Monday, March 21, 2011

Recipe Snapshot: Balsamic and Cherry Pork Chops

Some weeknights are tough for my husband and I, in terms of getting a decent homecooked meal.  I suppose that could have something to do with the fact that neither of us gets home from work until after 7 o'clock, but it's also because we both have jobs that are intellectual in nature, and some days I don't have the brain power to follow a recipe.  My husband sometimes wishes he could spell me from cooking duty, but cooking does not come naturally to him.  Every now and again, though, there's a recipe that is simple enough that either of these challenges can be overcome.  These balsamic and cherry pork chops fit the bill completely.  I can make it even when I feel braindead, and my husband can make it, as well, without too much coaching on my part.
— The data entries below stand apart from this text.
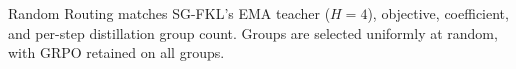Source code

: Random Routing matches SG-FKL's EMA teacher ($H=4$), objective, coefficient, and per-step distillation group count. Groups are selected uniformly at random, with GRPO retained on all groups.
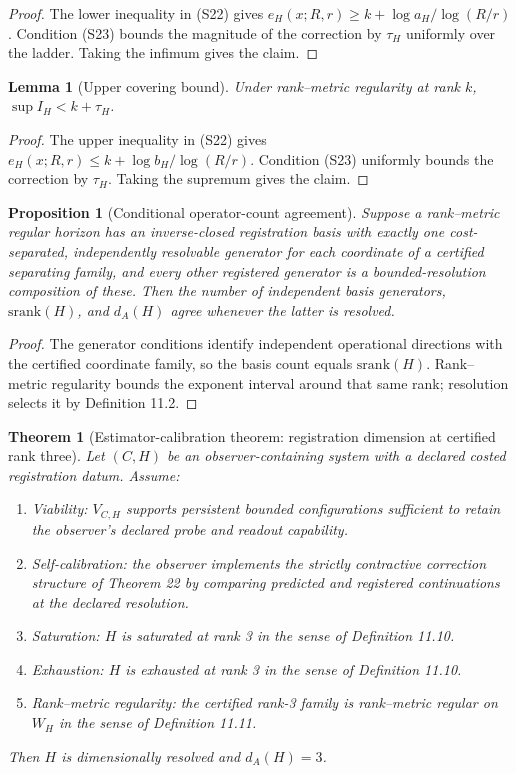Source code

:\documentclass[11pt]{article}
\newtheorem{theorem}{Theorem}
\newtheorem{proposition}{Proposition}
\newtheorem{lemma}{Lemma}
\theoremstyle{definition}
\begin{document}
\begin{proof}
The lower inequality in (S22) gives $e_H(x; R, r) \geq k + \log a_H / \log(R/r)$. Condition (S23) bounds the magnitude of the correction by $\tau_H$ uniformly over the ladder. Taking the infimum gives the claim.
\end{proof}

\begin{lemma}[Upper covering bound]
Under rank--metric regularity at rank $k$, $\sup I_H < k + \tau_H$.
\end{lemma}

\begin{proof}
The upper inequality in (S22) gives $e_H(x; R, r) \leq k + \log b_H / \log(R/r)$. Condition (S23) uniformly bounds the correction by $\tau_H$. Taking the supremum gives the claim.
\end{proof}

\begin{proposition}[Conditional operator-count agreement]
Suppose a rank--metric regular horizon has an inverse-closed registration basis with exactly one cost-separated, independently resolvable generator for each coordinate of a certified separating family, and every other registered generator is a bounded-resolution composition of these. Then the number of independent basis generators, $\mathrm{srank}(H)$, and $d_A(H)$ agree whenever the latter is resolved.
\end{proposition}

\begin{proof}
The generator conditions identify independent operational directions with the certified coordinate family, so the basis count equals $\mathrm{srank}(H)$. Rank--metric regularity bounds the exponent interval around that same rank; resolution selects it by Definition 11.2.
\end{proof}

\begin{theorem}[Estimator-calibration theorem: registration dimension at certified rank three]
Let $(C, H)$ be an observer-containing system with a declared costed registration datum. Assume:
\begin{enumerate}[label=(S\arabic*)]
\item[(S1)] Viability: $V_{C,H}$ supports persistent bounded configurations sufficient to retain the observer's declared probe and readout capability.
\item[(S2)] Self-calibration: the observer implements the strictly contractive correction structure of Theorem 22 by comparing predicted and registered continuations at the declared resolution.
\item[(S3)] Saturation: $H$ is saturated at rank 3 in the sense of Definition 11.10.
\item[(S4)] Exhaustion: $H$ is exhausted at rank 3 in the sense of Definition 11.10.
\item[(S5)] Rank--metric regularity: the certified rank-3 family is rank--metric regular on $W_H$ in the sense of Definition 11.11.
\end{enumerate}
Then $H$ is dimensionally resolved and $d_A(H) = 3$.
\end{theorem}
\end{document}

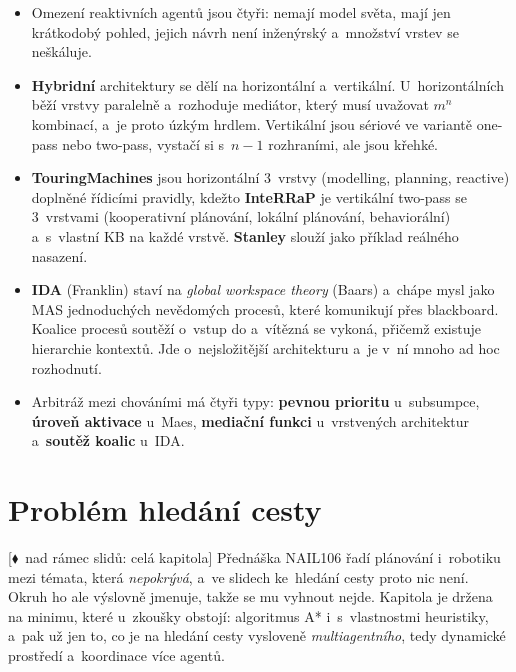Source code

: \documentclass[11pt,a4paper]{article}
\theoremstyle{definition}
\newcommand{\mimoq}[1]{\textcolor{markcol}{\textsf{\footnotesize[$\blacklozenge$~nad rámec slidů: #1]}}}
\begin{document}
\begin{itemize}
  plánování. Moduly mají předpoklady a~efekty (add, delete), aktivace se šíří následnickými,
  předchůdcovskými a~konfliktními spoji a~jejími zdroji jsou stav světa, cíle a~inhibice
  od chráněných cílů. Vybere se proveditelný modul s~nejvyšší aktivací nad prahem a~poměr
  parametrů $\gamma/\phi$ ladí proaktivitu vůči reaktivitě.
\item Omezení reaktivních agentů jsou čtyři: nemají model světa, mají jen krátkodobý pohled,
  jejich návrh není inženýrský a~množství vrstev se neškáluje.
\item \textbf{Hybridní} architektury se dělí na horizontální a~vertikální. U~horizontálních běží
  vrstvy paralelně a~rozhoduje mediátor, který musí uvažovat $m^n$ kombinací, a~je proto úzkým
  hrdlem. Vertikální jsou sériové ve variantě one-pass nebo two-pass, vystačí si s~$n-1$
  rozhraními, ale jsou křehké.
\item \textbf{TouringMachines} jsou horizontální 3~vrstvy (modelling, planning, reactive)
  doplněné řídicími pravidly, kdežto \textbf{InteRRaP} je vertikální two-pass se 3~vrstvami
  (kooperativní plánování, lokální plánování, behaviorální) a~s~vlastní KB na každé vrstvě.
  \textbf{Stanley} slouží jako příklad reálného nasazení.
\item \textbf{IDA} (Franklin) staví na \emph{global workspace theory} (Baars) a~chápe mysl jako
  MAS jednoduchých nevědomých procesů, které komunikují přes blackboard. Koalice procesů soutěží
  o~vstup do  a~vítězná se vykoná, přičemž existuje hierarchie kontextů. Jde
  o~nejsložitější architekturu a~je v~ní mnoho ad hoc rozhodnutí.
\item Arbitráž mezi chováními má čtyři typy: \textbf{pevnou prioritu} u~subsumpce,
  \textbf{úroveň aktivace} u~Maes, \textbf{mediační funkci} u~vrstvených architektur
  a~\textbf{soutěž koalic} u~IDA.
\end{itemize}


\section{Problém hledání cesty}
\label{sec:cesta}

\noindent\mimoq{celá kapitola} Přednáška NAIL106 řadí plánování i~robotiku mezi témata, která
\emph{nepokrývá}, a~ve slidech ke~hledání cesty proto nic není. Okruh ho ale výslovně jmenuje,
takže se mu vyhnout nejde. Kapitola je držena na minimu, které u~zkoušky obstojí:
algoritmus A* i~s~vlastnostmi heuristiky, a~pak už jen to, co je na hledání cesty vysloveně
\emph{multiagentního}, tedy dynamické prostředí a~koordinace více agentů.
\end{document}
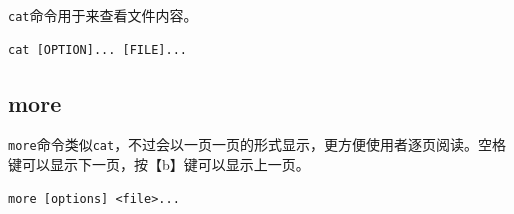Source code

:\documentclass[12pt, openany, oneside]{book}
\begin{document}
\lstinline|cat|命令用于来查看文件内容。

\vspace{-0.5cm}
\begin{lstlisting}
cat [OPTION]... [FILE]...
\end{lstlisting}

\begin{table}[H]
    \centering
    \caption{\lstinline|cat|参数说明}
\end{table}

\subsection{more}

\lstinline|more|命令类似\lstinline|cat|，不过会以一页一页的形式显示，更方便使用者逐页阅读。空格键可以显示下一页，按【b】键可以显示上一页。

\vspace{-0.5cm}
\begin{lstlisting}
more [options] <file>...
\end{lstlisting}
\end{document}
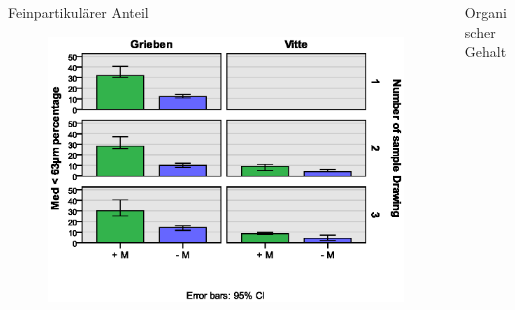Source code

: \documentclass{beamer}
\begin{document}
\begin{frame}
\begin{columns}
\begin{column}{5.5cm}
Feinpartikulärer Anteil
\begin{figure}
\includegraphics[width=\textwidth]{images/sedimentparameter/S_Parameter_63_neu1.eps}
\end{figure}
\end{column}
\begin{column}{5.5cm}
\pause
Organischer Gehalt
\end{column}
\end{columns}
\end{frame}
\end{document}

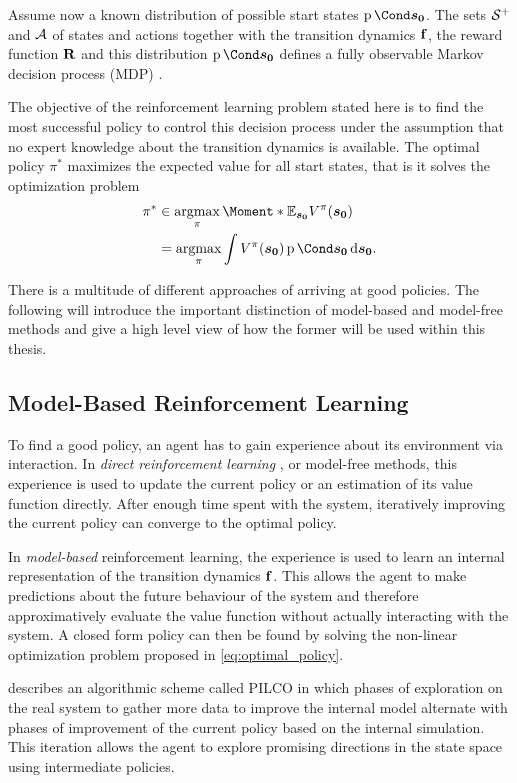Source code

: Assume now a known distribution of possible start states $\Prob{\rv{s_0}}$.
The sets $\mathcal{S}^+$ and $\mathcal{A}$ of states and actions together with the transition dynamics $\operatorname{\mathbf{f}}$, the reward function $\operatorname{\mathbf{R}}$ and this distribution $\Prob{\rv{s_0}}$ defines a fully observable Markov decision process (MDP) \cite{sutton_reinforcement_1998,murphy_machine_2012}.

The objective of the reinforcement learning problem stated here is to find the most successful policy to control this decision process under the assumption that no expert knowledge about the transition dynamics is available.
The optimal policy $\pi^*$ maximizes the expected value for all start states, that is it solves the optimization problem
\begin{align}
    \label{eq:optimal_policy}
    \pi^* &\in \argmax_{\pi} \Moment*{\E_{\rv{s_0}}}{V^\pi(\rv{s_0})} \\
    &= \argmax_{\pi} \int V^\pi(\rv{s_0}) \Prob{\rv{s_0}} \diff \rv{s_0}.
\end{align}

There is a multitude of different approaches of arriving at good policies.
The following will introduce the important distinction of model-based and model-free methods and give a high level view of how the former will be used within this thesis.

\subsection{Model-Based Reinforcement Learning}
To find a good policy, an agent has to gain experience about its environment via interaction.
In \emph{direct reinforcement learning} \cite{sutton_reinforcement_1998}, or model-free methods, this experience is used to update the current policy or an estimation of its value function directly.
After enough time spent with the system, iteratively improving the current policy can converge to the optimal policy.

In \emph{model-based} reinforcement learning, the experience is used to learn an internal representation of the transition dynamics $\operatorname{\mathbf{f}}$.
This allows the agent to make predictions about the future behaviour of the system and therefore approximatively evaluate the value function without actually interacting with the system.
A closed form policy can then be found by solving the non-linear optimization problem proposed in \cref{eq:optimal_policy}.

\citeauthor{deisenroth_efficient_2010} \cite{deisenroth_efficient_2010} describes an algorithmic scheme called PILCO in which phases of exploration on the real system to gather more data to improve the internal model alternate with phases of improvement of the current policy based on the internal simulation.
This iteration allows the agent to explore promising directions in the state space using intermediate policies.

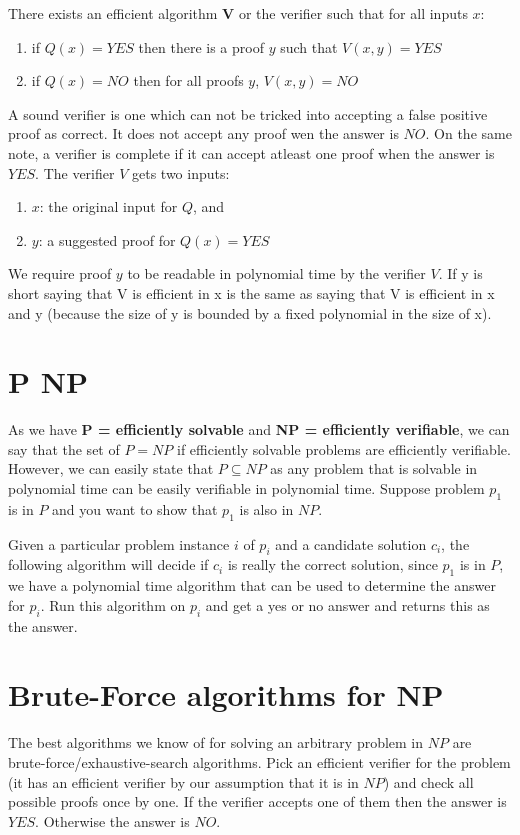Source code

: There exists an efficient algorithm $\textbf{V}$ or the verifier such that for all inputs $x$:
\begin{enumerate}
    \item if $Q(x) = YES$ then there is a proof $y$ such that $V(x,y) = YES$
    \item if $Q(x) = NO$ then for all proofs $y$, $V(x,y) = NO$
\end{enumerate}

A sound verifier is one which can not be tricked into accepting a false positive proof as correct. It does not accept any proof wen the answer is $NO$. On the same note, a verifier is complete if it can accept atleast one proof when the answer is $YES$. The verifier $V$ gets two inputs:

\begin{enumerate}
    \item $x$: the original input for $Q$, and
    \item $y$: a suggested proof for $Q(x) = YES$
\end{enumerate}

We require proof $y$ to be readable in polynomial time by the verifier $V$. If y is short saying that V is efficient in x is the same as saying that V is efficient in x and y (because the size of y is bounded by a fixed polynomial in the size of x).

\section{P \subseteq NP}
As we have \textbf{P = efficiently solvable} and \textbf{NP = efficiently verifiable}, we can say that the set of $P = NP$ if efficiently solvable problems are efficiently verifiable. However, we can easily state that $P \subseteq NP$ as any problem that is solvable in polynomial time can be easily verifiable in polynomial time. Suppose problem $p_1$ is in $P$ and you want to show that $p_1$ is also in $NP$.

Given a particular problem instance $i$ of $p_i$ and a candidate solution $c_i$, the following algorithm will decide if $c_i$ is really the correct solution, since $p_1$ is in $P$, we have a polynomial time algorithm that can be used to determine the answer for $p_i$. Run this algorithm on $p_i$ and get a yes or no answer and returns this as the answer.

\section{Brute-Force algorithms for NP}
The best algorithms we know of for solving an arbitrary problem in $NP$ are brute-force/exhaustive-search algorithms. Pick an efficient verifier for the problem (it has an efficient verifier by our assumption that it is in $NP$) and check all possible proofs once by one. If the verifier accepts one of them then the answer is $YES$. Otherwise the answer is $NO$.

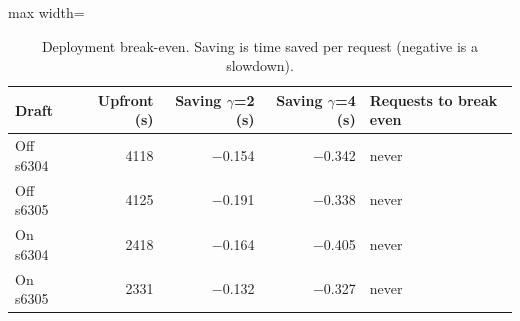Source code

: \begin{table}[!htb]
\centering
\scriptsize
\setlength{\tabcolsep}{3.5pt}
\caption{Deployment break-even. Saving is time saved per request (negative is a slowdown).}
\label{tab:t3deploy}
\begin{adjustbox}{max width=\linewidth}
\begin{tabular}{lrrrl}
\toprule
Draft & Upfront (s) & Saving $\gamma$=2 (s) & Saving $\gamma$=4 (s) & Requests to break even \\
\midrule
Off s6304 & 4118 & $-$0.154 & $-$0.342 & never \\
Off s6305 & 4125 & $-$0.191 & $-$0.338 & never \\
On s6304 & 2418 & $-$0.164 & $-$0.405 & never \\
On s6305 & 2331 & $-$0.132 & $-$0.327 & never \\
\bottomrule
\end{tabular}
\end{adjustbox}
\end{table}
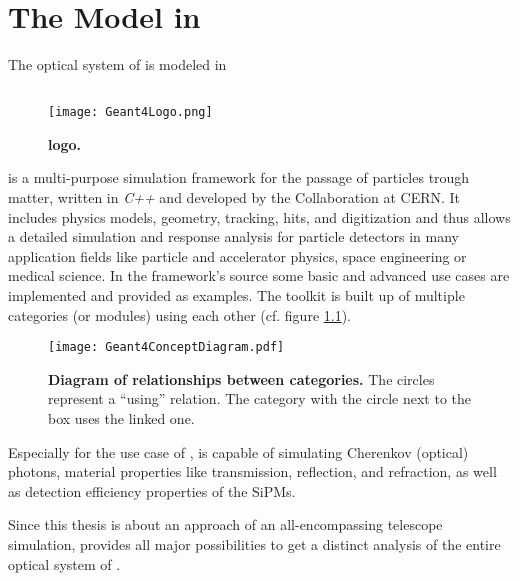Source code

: \chapter{The \iceact Model in \geant}

The optical system of \iceact is modeled in \geant 

\section{\geant}

\begin{wrapfigure}{r}{0.5\textwidth}
	\centering
	\texttt{[image: Geant4Logo.png]}
	\caption[\geant logo]{\textbf{\geant logo.} \cite{geant4:logo}}	
\end{wrapfigure}
\geant is a multi-purpose simulation framework for the passage of particles trough matter, written in \textit{C++} and developed by the \geant Collaboration at CERN. It includes physics models, geometry, tracking, hits, and digitization and thus allows a detailed simulation and response analysis for particle detectors in many application fields like particle and accelerator physics, space engineering or medical science. In the framework's source some basic and advanced use cases are implemented and provided as examples. The toolkit is built up of multiple categories (or modules) using each other (cf. figure \ref{geant4:categories}).~\cite{geant4}

\begin{figure}[H]
	\centering
	\texttt{[image: Geant4ConceptDiagram.pdf]}
	\caption[\geant category diagram]{\textbf{Diagram of relationships between \geant categories.} \cite{geant4} The circles represent a \enquote{using} relation. The category with the circle next to the box uses the linked one.}	
	\label{geant4:categories}
\end{figure}

Especially for the use case of \iceact, \geant is capable of simulating Cherenkov (optical) photons, material properties like transmission, reflection, and refraction, as well as detection efficiency properties of the SiPMs.

Since this thesis is about an approach of an all-encompassing telescope simulation, \geant provides all major possibilities to get a distinct analysis of the entire optical system of \iceact.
A friend from work actually shared the original recipe with me a few years back, from Cooking Light.  I altered it slightly to suit our tastes (and what was available in my pantry), and it's become a regular in our weeknight dinner rotation. I usually serve these with couscous and a green vegetable (whatever I have on hand)--this last time it was simple sauteed spinach (a major upgrade from the boiled frozen spinach of childhood). It's because I'm midwestern by birth, I think--all meals need a protein, a starch, and a vegetable.  I can't help myself!

Recipe below the cut!


Balsamic and Cherry Pork Chops, recipe originally from Cooking Light, altered by Julie as shared at Tasty Kitchen
Time: about 20 minutes. Serves: 4.

Ingredients
  • 1 Tablespoon unsalted butter, divided
  • 1-½ pound boneless center-cut loin pork chops (4 chops, about 6 oz. each)
  • ¾ teaspoons coarse salt, divided
  • ½ teaspoons freshy ground black pepper
  • 2 Tablespoons finely diced shallots
  • 2 cloves fresh garlic, minced
  • ¼ cups ruby port wine
  • 2 Tablespoons balsamic vinegar
  • ½ cups cherry preserves

Directions
  1. Melt 1/2 tablespoon butter in a large nonstick skillet over medium-high heat. Sprinkle pork evenly with 1/2 teaspoon of the salt and all of the pepper.
  2. Add pork to the pan; cook for 3 1/2 minutes on each side. Remove from the pan.
  3. Melt the remaining 1/2 tablespoon butter in a skillet. Add shallots and garlic to the pan; sauté for 30 seconds.
  4. Add port and vinegar to the pan; cook for 30 seconds, stirring occasionally.
  5. Stir in the remaining 1/4 teaspoon salt and cherry preserves; cook for 30-60 seconds, stirring constantly, until smooth. Return the pork to the pan; cook for 30 seconds or until desired degree of doneness, turning to coat. Serve immediately.